Reproduce each entry below exactly as it appears.

Top of Data for analysis

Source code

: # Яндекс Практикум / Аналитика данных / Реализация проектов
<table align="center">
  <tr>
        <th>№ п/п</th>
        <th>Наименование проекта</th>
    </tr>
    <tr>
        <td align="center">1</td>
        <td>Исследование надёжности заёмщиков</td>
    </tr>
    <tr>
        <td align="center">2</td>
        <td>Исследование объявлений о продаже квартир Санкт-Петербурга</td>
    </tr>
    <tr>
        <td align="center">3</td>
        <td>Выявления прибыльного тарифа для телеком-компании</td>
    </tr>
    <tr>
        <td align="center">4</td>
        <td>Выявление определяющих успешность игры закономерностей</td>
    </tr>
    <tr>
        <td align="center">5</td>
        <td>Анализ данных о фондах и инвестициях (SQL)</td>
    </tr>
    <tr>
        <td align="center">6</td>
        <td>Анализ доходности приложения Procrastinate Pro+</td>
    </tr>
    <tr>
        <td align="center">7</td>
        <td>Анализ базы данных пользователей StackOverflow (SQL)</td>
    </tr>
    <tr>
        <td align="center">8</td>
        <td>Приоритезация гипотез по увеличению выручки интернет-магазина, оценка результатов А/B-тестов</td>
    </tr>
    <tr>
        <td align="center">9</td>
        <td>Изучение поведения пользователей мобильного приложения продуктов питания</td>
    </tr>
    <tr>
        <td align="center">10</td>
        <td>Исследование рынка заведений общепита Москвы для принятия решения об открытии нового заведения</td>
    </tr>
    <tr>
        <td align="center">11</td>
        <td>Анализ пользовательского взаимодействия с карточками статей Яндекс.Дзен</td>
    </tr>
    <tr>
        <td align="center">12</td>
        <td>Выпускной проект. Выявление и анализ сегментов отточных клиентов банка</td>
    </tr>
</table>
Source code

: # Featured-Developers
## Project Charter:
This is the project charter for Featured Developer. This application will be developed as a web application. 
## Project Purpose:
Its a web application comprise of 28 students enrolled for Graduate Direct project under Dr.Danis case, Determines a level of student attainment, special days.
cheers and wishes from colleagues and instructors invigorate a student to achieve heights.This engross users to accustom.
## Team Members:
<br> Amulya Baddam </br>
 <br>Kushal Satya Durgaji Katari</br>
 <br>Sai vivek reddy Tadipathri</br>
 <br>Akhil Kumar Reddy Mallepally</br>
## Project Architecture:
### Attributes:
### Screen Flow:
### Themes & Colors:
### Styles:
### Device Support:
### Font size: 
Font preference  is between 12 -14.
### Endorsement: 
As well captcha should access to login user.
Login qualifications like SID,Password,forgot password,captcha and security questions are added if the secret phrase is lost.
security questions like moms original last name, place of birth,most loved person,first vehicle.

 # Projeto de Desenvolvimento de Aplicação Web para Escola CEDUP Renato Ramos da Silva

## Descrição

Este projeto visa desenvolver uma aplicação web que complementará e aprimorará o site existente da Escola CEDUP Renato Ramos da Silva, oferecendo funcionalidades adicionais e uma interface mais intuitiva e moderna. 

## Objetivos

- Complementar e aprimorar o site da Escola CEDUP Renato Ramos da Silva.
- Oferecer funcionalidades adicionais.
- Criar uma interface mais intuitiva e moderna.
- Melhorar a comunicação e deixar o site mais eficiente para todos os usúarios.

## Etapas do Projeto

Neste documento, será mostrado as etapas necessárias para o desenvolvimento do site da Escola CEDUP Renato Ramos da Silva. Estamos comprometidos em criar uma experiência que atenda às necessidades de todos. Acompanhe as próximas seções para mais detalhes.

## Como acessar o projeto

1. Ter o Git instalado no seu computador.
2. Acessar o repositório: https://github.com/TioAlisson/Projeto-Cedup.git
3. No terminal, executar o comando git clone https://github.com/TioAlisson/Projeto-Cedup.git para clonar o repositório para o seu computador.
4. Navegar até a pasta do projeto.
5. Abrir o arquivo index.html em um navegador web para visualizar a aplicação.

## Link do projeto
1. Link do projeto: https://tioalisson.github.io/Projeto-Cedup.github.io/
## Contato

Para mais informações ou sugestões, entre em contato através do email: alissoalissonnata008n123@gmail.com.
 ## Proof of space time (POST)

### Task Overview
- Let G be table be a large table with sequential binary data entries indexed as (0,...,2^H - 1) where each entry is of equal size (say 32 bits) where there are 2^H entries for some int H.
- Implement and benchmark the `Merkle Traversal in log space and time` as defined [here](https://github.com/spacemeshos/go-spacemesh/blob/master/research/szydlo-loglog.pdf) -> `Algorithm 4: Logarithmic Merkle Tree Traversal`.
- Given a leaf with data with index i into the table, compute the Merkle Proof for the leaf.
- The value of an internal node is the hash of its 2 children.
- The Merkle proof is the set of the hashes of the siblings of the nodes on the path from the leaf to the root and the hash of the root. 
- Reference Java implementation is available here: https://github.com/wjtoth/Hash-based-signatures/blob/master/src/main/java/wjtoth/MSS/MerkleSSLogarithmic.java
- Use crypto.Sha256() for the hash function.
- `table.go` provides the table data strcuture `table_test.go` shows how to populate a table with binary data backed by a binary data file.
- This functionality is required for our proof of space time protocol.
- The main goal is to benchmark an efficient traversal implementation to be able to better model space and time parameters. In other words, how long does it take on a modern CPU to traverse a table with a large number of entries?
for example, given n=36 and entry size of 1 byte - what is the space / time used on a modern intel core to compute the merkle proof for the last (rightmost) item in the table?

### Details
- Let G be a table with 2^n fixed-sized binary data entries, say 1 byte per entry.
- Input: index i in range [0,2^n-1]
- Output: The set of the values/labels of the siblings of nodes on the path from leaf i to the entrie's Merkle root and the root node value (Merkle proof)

Bottom of Data for analysis

Your solution:
Source code

: # Яндекс Практикум / Аналитика данных / Реализация проектов
<table align="center">
  <tr>
        <th>№ п/п</th>
        <th>Наименование проекта</th>
    </tr>
    <tr>
        <td align="center">1</td>
        <td>Исследование надёжности заёмщиков</td>
    </tr>
    <tr>
        <td align="center">2</td>
        <td>Исследование объявлений о продаже квартир Санкт-Петербурга</td>
    </tr>
    <tr>
        <td align="center">3</td>
        <td>Выявления прибыльного тарифа для телеком-компании</td>
    </tr>
    <tr>
        <td align="center">4</td>
        <td>Выявление определяющих успешность игры закономерностей</td>
    </tr>
    <tr>
        <td align="center">5</td>
        <td>Анализ данных о фондах и инвестициях (SQL)</td>
    </tr>
    <tr>
        <td align="center">6</td>
        <td>Анализ доходности приложения Procrastinate Pro+</td>
    </tr>
    <tr>
        <td align="center">7</td>
        <td>Анализ базы данных пользователей StackOverflow (SQL)</td>
    </tr>
    <tr>
        <td align="center">8</td>
        <td>Приоритезация гипотез по увеличению выручки интернет-магазина, оценка результатов А/B-тестов</td>
    </tr>
    <tr>
        <td align="center">9</td>
        <td>Изучение поведения пользователей мобильного приложения продуктов питания</td>
    </tr>
    <tr>
        <td align="center">10</td>
        <td>Исследование рынка заведений общепита Москвы для принятия решения об открытии нового заведения</td>
    </tr>
    <tr>
        <td align="center">11</td>
        <td>Анализ пользовательского взаимодействия с карточками статей Яндекс.Дзен</td>
    </tr>
    <tr>
        <td align="center">12</td>
        <td>Выпускной проект. Выявление и анализ сегментов отточных клиентов банка</td>
    </tr>
</table>
Source code

: # Featured-Developers
## Project Charter:
This is the project charter for Featured Developer. This application will be developed as a web application. 
## Project Purpose:
Its a web application comprise of 28 students enrolled for Graduate Direct project under Dr.Danis case, Determines a level of student attainment, special days.
cheers and wishes from colleagues and instructors invigorate a student to achieve heights.This engross users to accustom.
## Team Members:
<br> Amulya Baddam </br>
 <br>Kushal Satya Durgaji Katari</br>
 <br>Sai vivek reddy Tadipathri</br>
 <br>Akhil Kumar Reddy Mallepally</br>
## Project Architecture:
### Attributes:
### Screen Flow:
### Themes & Colors:
### Styles:
### Device Support:
### Font size: 
Font preference  is between 12 -14.
### Endorsement: 
As well captcha should access to login user.
Login qualifications like SID,Password,forgot password,captcha and security questions are added if the secret phrase is lost.
security questions like moms original last name, place of birth,most loved person,first vehicle.

 # Projeto de Desenvolvimento de Aplicação Web para Escola CEDUP Renato Ramos da Silva

## Descrição

Este projeto visa desenvolver uma aplicação web que complementará e aprimorará o site existente da Escola CEDUP Renato Ramos da Silva, oferecendo funcionalidades adicionais e uma interface mais intuitiva e moderna. 

## Objetivos

- Complementar e aprimorar o site da Escola CEDUP Renato Ramos da Silva.
- Oferecer funcionalidades adicionais.
- Criar uma interface mais intuitiva e moderna.
- Melhorar a comunicação e deixar o site mais eficiente para todos os usúarios.

## Etapas do Projeto

Neste documento, será mostrado as etapas necessárias para o desenvolvimento do site da Escola CEDUP Renato Ramos da Silva. Estamos comprometidos em criar uma experiência que atenda às necessidades de todos. Acompanhe as próximas seções para mais detalhes.

## Como acessar o projeto

1. Ter o Git instalado no seu computador.
2. Acessar o repositório: https://github.com/TioAlisson/Projeto-Cedup.git
3. No terminal, executar o comando git clone https://github.com/TioAlisson/Projeto-Cedup.git para clonar o repositório para o seu computador.
4. Navegar até a pasta do projeto.
5. Abrir o arquivo index.html em um navegador web para visualizar a aplicação.

## Link do projeto
1. Link do projeto: https://tioalisson.github.io/Projeto-Cedup.github.io/
## Contato

Para mais informações ou sugestões, entre em contato através do email: alissoalissonnata008n123@gmail.com.
 ## Proof of space time (POST)

### Task Overview
- Let G be table be a large table with sequential binary data entries indexed as (0,...,2^H - 1) where each entry is of equal size (say 32 bits) where there are 2^H entries for some int H.
- Implement and benchmark the `Merkle Traversal in log space and time` as defined [here](https://github.com/spacemeshos/go-spacemesh/blob/master/research/szydlo-loglog.pdf) -> `Algorithm 4: Logarithmic Merkle Tree Traversal`.
- Given a leaf with data with index i into the table, compute the Merkle Proof for the leaf.
- The value of an internal node is the hash of its 2 children.
- The Merkle proof is the set of the hashes of the siblings of the nodes on the path from the leaf to the root and the hash of the root. 
- Reference Java implementation is available here: https://github.com/wjtoth/Hash-based-signatures/blob/master/src/main/java/wjtoth/MSS/MerkleSSLogarithmic.java
- Use crypto.Sha256() for the hash function.
- `table.go` provides the table data strcuture `table_test.go` shows how to populate a table with binary data backed by a binary data file.
- This functionality is required for our proof of space time protocol.
- The main goal is to benchmark an efficient traversal implementation to be able to better model space and time parameters. In other words, how long does it take on a modern CPU to traverse a table with a large number of entries?
for example, given n=36 and entry size of 1 byte - what is the space / time used on a modern intel core to compute the merkle proof for the last (rightmost) item in the table?

### Details
- Let G be a table with 2^n fixed-sized binary data entries, say 1 byte per entry.
- Input: index i in range [0,2^n-1]
- Output: The set of the values/labels of the siblings of nodes on the path from leaf i to the entrie's Merkle root and the root node value (Merkle proof)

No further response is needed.